Problem details » Begin with the line containing "- Learns from" and copy each line exactly through the last line of the entries, inclusive.

(Collection entries)
====
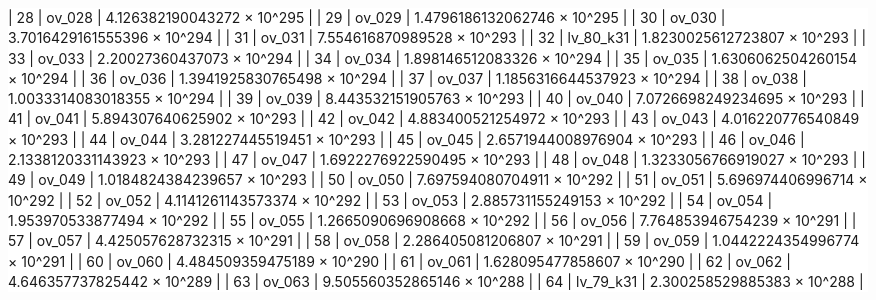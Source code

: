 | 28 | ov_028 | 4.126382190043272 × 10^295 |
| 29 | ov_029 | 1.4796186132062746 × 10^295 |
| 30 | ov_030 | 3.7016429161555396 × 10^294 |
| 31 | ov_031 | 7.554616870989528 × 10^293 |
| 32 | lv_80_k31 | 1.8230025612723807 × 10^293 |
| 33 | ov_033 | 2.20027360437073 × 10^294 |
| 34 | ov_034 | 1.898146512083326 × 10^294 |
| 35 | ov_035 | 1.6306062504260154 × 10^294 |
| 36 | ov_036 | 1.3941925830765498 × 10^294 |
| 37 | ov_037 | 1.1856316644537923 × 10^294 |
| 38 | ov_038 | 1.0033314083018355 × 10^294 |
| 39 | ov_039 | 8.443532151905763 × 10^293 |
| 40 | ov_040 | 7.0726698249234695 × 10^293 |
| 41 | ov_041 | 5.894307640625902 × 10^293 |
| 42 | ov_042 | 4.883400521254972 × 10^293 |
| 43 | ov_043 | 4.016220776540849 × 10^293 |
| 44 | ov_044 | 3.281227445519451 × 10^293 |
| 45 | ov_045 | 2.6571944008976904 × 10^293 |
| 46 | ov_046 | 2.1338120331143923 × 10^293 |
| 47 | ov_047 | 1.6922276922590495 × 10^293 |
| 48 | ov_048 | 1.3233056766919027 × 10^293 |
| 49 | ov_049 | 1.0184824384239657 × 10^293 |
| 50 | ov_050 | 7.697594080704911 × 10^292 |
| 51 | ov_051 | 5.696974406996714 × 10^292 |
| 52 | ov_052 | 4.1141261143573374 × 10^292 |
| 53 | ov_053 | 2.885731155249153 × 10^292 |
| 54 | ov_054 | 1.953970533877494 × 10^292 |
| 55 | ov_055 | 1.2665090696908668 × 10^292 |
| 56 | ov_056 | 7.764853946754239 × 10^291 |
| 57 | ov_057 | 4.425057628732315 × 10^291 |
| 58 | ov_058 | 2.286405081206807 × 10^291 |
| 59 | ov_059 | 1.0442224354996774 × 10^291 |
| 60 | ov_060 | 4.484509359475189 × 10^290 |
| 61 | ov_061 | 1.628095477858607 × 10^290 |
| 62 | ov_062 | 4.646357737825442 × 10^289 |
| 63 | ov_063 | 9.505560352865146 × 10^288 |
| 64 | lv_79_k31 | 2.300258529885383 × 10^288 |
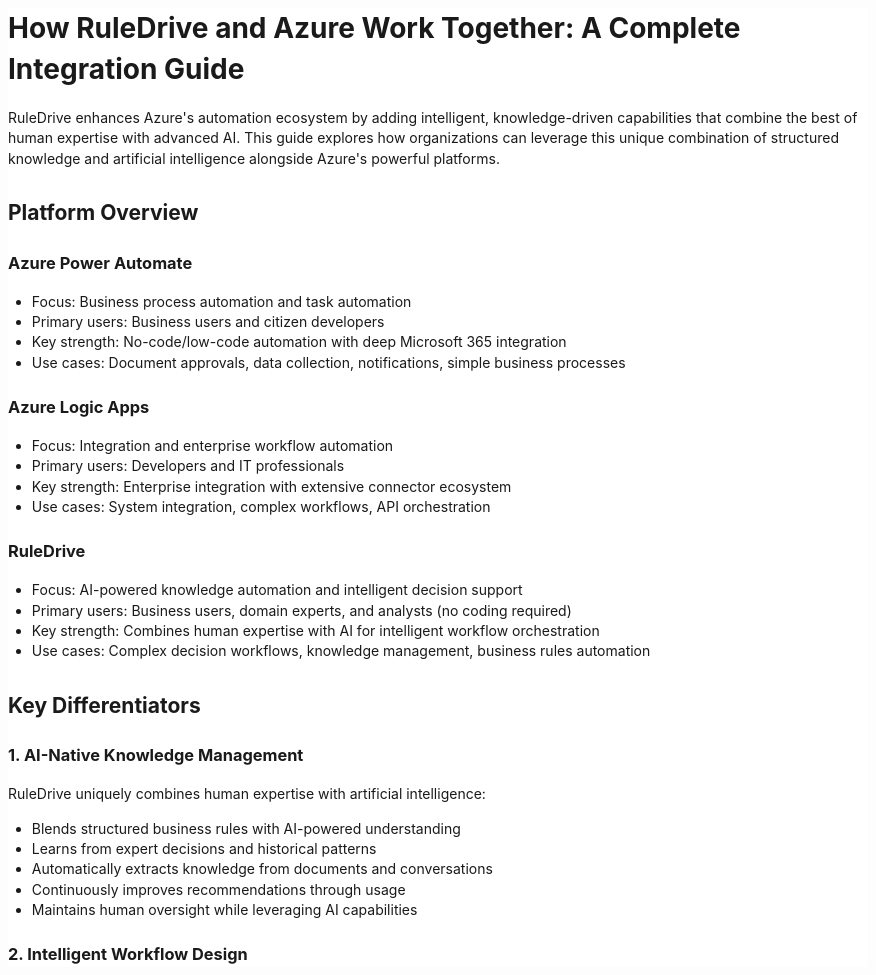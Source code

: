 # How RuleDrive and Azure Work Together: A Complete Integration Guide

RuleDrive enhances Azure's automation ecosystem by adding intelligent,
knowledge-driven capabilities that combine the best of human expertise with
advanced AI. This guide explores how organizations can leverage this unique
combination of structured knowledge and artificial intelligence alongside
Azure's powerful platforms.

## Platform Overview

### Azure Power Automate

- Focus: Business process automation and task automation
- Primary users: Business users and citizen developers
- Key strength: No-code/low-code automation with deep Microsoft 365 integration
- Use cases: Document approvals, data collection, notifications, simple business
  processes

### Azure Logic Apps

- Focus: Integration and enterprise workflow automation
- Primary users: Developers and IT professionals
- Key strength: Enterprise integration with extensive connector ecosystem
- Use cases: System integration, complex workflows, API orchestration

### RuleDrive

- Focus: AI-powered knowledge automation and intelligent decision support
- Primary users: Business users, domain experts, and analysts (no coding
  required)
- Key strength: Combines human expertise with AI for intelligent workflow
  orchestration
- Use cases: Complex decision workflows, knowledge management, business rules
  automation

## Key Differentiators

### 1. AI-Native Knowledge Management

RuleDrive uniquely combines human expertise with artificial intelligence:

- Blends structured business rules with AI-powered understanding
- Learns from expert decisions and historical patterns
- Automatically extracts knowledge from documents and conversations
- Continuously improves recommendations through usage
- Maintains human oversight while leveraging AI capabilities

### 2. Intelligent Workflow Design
====
Solution below »
- Learns from expert decisions and historical patterns
- Automatically extracts knowledge from documents and conversations
- Continuously improves recommendations through usage
- Maintains human oversight while leveraging AI capabilities

### 2. Intelligent Workflow Design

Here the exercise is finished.